*Exercise requirements:*
The entries are to be repeated exactly, with all pictures omitted.

*** Opening Records to process ***

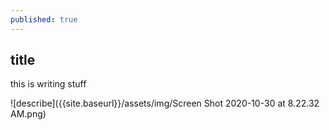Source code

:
 ```yaml
---
published: true
---
```


## **title**

this is writing stuff

![describe]({{site.baseurl}}/assets/img/Screen Shot 2020-10-30 at 8.22.32 AM.png)

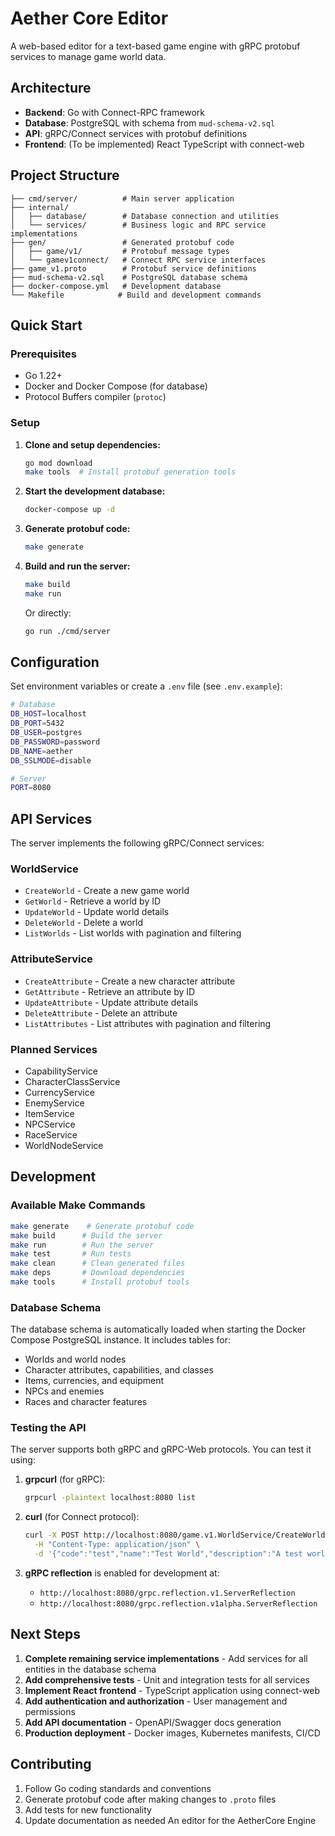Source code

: # Aether Core Editor

A web-based editor for a text-based game engine with gRPC protobuf services to manage game world data.

## Architecture

- **Backend**: Go with Connect-RPC framework
- **Database**: PostgreSQL with schema from `mud-schema-v2.sql`
- **API**: gRPC/Connect services with protobuf definitions
- **Frontend**: (To be implemented) React TypeScript with connect-web

## Project Structure

```
├── cmd/server/          # Main server application
├── internal/
│   ├── database/        # Database connection and utilities
│   └── services/        # Business logic and RPC service implementations
├── gen/                 # Generated protobuf code
│   ├── game/v1/         # Protobuf message types
│   └── gamev1connect/   # Connect RPC service interfaces
├── game_v1.proto        # Protobuf service definitions
├── mud-schema-v2.sql    # PostgreSQL database schema
├── docker-compose.yml   # Development database
└── Makefile            # Build and development commands
```

## Quick Start

### Prerequisites

- Go 1.22+
- Docker and Docker Compose (for database)
- Protocol Buffers compiler (`protoc`)

### Setup

1. **Clone and setup dependencies:**
   ```bash
   go mod download
   make tools  # Install protobuf generation tools
   ```

2. **Start the development database:**
   ```bash
   docker-compose up -d
   ```

3. **Generate protobuf code:**
   ```bash
   make generate
   ```

4. **Build and run the server:**
   ```bash
   make build
   make run
   ```

   Or directly:
   ```bash
   go run ./cmd/server
   ```

## Configuration

Set environment variables or create a `.env` file (see `.env.example`):

```bash
# Database
DB_HOST=localhost
DB_PORT=5432
DB_USER=postgres
DB_PASSWORD=password
DB_NAME=aether
DB_SSLMODE=disable

# Server
PORT=8080
```

## API Services

The server implements the following gRPC/Connect services:

### WorldService
- `CreateWorld` - Create a new game world
- `GetWorld` - Retrieve a world by ID
- `UpdateWorld` - Update world details
- `DeleteWorld` - Delete a world
- `ListWorlds` - List worlds with pagination and filtering

### AttributeService
- `CreateAttribute` - Create a new character attribute
- `GetAttribute` - Retrieve an attribute by ID
- `UpdateAttribute` - Update attribute details
- `DeleteAttribute` - Delete an attribute
- `ListAttributes` - List attributes with pagination and filtering

### Planned Services
- CapabilityService
- CharacterClassService
- CurrencyService
- EnemyService
- ItemService
- NPCService
- RaceService
- WorldNodeService

## Development

### Available Make Commands

```bash
make generate    # Generate protobuf code
make build      # Build the server
make run        # Run the server
make test       # Run tests
make clean      # Clean generated files
make deps       # Download dependencies
make tools      # Install protobuf tools
```

### Database Schema

The database schema is automatically loaded when starting the Docker Compose PostgreSQL instance. It includes tables for:

- Worlds and world nodes
- Character attributes, capabilities, and classes
- Items, currencies, and equipment
- NPCs and enemies
- Races and character features

### Testing the API

The server supports both gRPC and gRPC-Web protocols. You can test it using:

1. **grpcurl** (for gRPC):
   ```bash
   grpcurl -plaintext localhost:8080 list
   ```

2. **curl** (for Connect protocol):
   ```bash
   curl -X POST http://localhost:8080/game.v1.WorldService/CreateWorld \
     -H "Content-Type: application/json" \
     -d '{"code":"test","name":"Test World","description":"A test world"}'
   ```

3. **gRPC reflection** is enabled for development at:
   - `http://localhost:8080/grpc.reflection.v1.ServerReflection`
   - `http://localhost:8080/grpc.reflection.v1alpha.ServerReflection`

## Next Steps

1. **Complete remaining service implementations** - Add services for all entities in the database schema
2. **Add comprehensive tests** - Unit and integration tests for all services  
3. **Implement React frontend** - TypeScript application using connect-web
4. **Add authentication and authorization** - User management and permissions
5. **Add API documentation** - OpenAPI/Swagger docs generation
6. **Production deployment** - Docker images, Kubernetes manifests, CI/CD

## Contributing

1. Follow Go coding standards and conventions
2. Generate protobuf code after making changes to `.proto` files
3. Add tests for new functionality
4. Update documentation as needed
An editor for the AetherCore Engine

*** Closing Records to process ***

*Response box:*
Source code

:
 ```yaml
---
published: true
---
```


## **title**

this is writing stuff

![describe]({{site.baseurl}}/assets/img/Screen Shot 2020-10-30 at 8.22.32 AM.png)

Source code

: # Aether Core Editor

A web-based editor for a text-based game engine with gRPC protobuf services to manage game world data.

## Architecture

- **Backend**: Go with Connect-RPC framework
- **Database**: PostgreSQL with schema from `mud-schema-v2.sql`
- **API**: gRPC/Connect services with protobuf definitions
- **Frontend**: (To be implemented) React TypeScript with connect-web

## Project Structure

```
├── cmd/server/          # Main server application
├── internal/
│   ├── database/        # Database connection and utilities
│   └── services/        # Business logic and RPC service implementations
├── gen/                 # Generated protobuf code
│   ├── game/v1/         # Protobuf message types
│   └── gamev1connect/   # Connect RPC service interfaces
├── game_v1.proto        # Protobuf service definitions
├── mud-schema-v2.sql    # PostgreSQL database schema
├── docker-compose.yml   # Development database
└── Makefile            # Build and development commands
```

## Quick Start

### Prerequisites

- Go 1.22+
- Docker and Docker Compose (for database)
- Protocol Buffers compiler (`protoc`)

### Setup

1. **Clone and setup dependencies:**
   ```bash
   go mod download
   make tools  # Install protobuf generation tools
   ```

2. **Start the development database:**
   ```bash
   docker-compose up -d
   ```

3. **Generate protobuf code:**
   ```bash
   make generate
   ```

4. **Build and run the server:**
   ```bash
   make build
   make run
   ```

   Or directly:
   ```bash
   go run ./cmd/server
   ```

## Configuration

Set environment variables or create a `.env` file (see `.env.example`):

```bash
# Database
DB_HOST=localhost
DB_PORT=5432
DB_USER=postgres
DB_PASSWORD=password
DB_NAME=aether
DB_SSLMODE=disable

# Server
PORT=8080
```

## API Services

The server implements the following gRPC/Connect services:

### WorldService
- `CreateWorld` - Create a new game world
- `GetWorld` - Retrieve a world by ID
- `UpdateWorld` - Update world details
- `DeleteWorld` - Delete a world
- `ListWorlds` - List worlds with pagination and filtering

### AttributeService
- `CreateAttribute` - Create a new character attribute
- `GetAttribute` - Retrieve an attribute by ID
- `UpdateAttribute` - Update attribute details
- `DeleteAttribute` - Delete an attribute
- `ListAttributes` - List attributes with pagination and filtering

### Planned Services
- CapabilityService
- CharacterClassService
- CurrencyService
- EnemyService
- ItemService
- NPCService
- RaceService
- WorldNodeService

## Development

### Available Make Commands

```bash
make generate    # Generate protobuf code
make build      # Build the server
make run        # Run the server
make test       # Run tests
make clean      # Clean generated files
make deps       # Download dependencies
make tools      # Install protobuf tools
```

### Database Schema

The database schema is automatically loaded when starting the Docker Compose PostgreSQL instance. It includes tables for:

- Worlds and world nodes
- Character attributes, capabilities, and classes
- Items, currencies, and equipment
- NPCs and enemies
- Races and character features

### Testing the API

The server supports both gRPC and gRPC-Web protocols. You can test it using:

1. **grpcurl** (for gRPC):
   ```bash
   grpcurl -plaintext localhost:8080 list
   ```

2. **curl** (for Connect protocol):
   ```bash
   curl -X POST http://localhost:8080/game.v1.WorldService/CreateWorld \
     -H "Content-Type: application/json" \
     -d '{"code":"test","name":"Test World","description":"A test world"}'
   ```

3. **gRPC reflection** is enabled for development at:
   - `http://localhost:8080/grpc.reflection.v1.ServerReflection`
   - `http://localhost:8080/grpc.reflection.v1alpha.ServerReflection`

## Next Steps

1. **Complete remaining service implementations** - Add services for all entities in the database schema
2. **Add comprehensive tests** - Unit and integration tests for all services  
3. **Implement React frontend** - TypeScript application using connect-web
4. **Add authentication and authorization** - User management and permissions
5. **Add API documentation** - OpenAPI/Swagger docs generation
6. **Production deployment** - Docker images, Kubernetes manifests, CI/CD

## Contributing

1. Follow Go coding standards and conventions
2. Generate protobuf code after making changes to `.proto` files
3. Add tests for new functionality
4. Update documentation as needed
An editor for the AetherCore Engine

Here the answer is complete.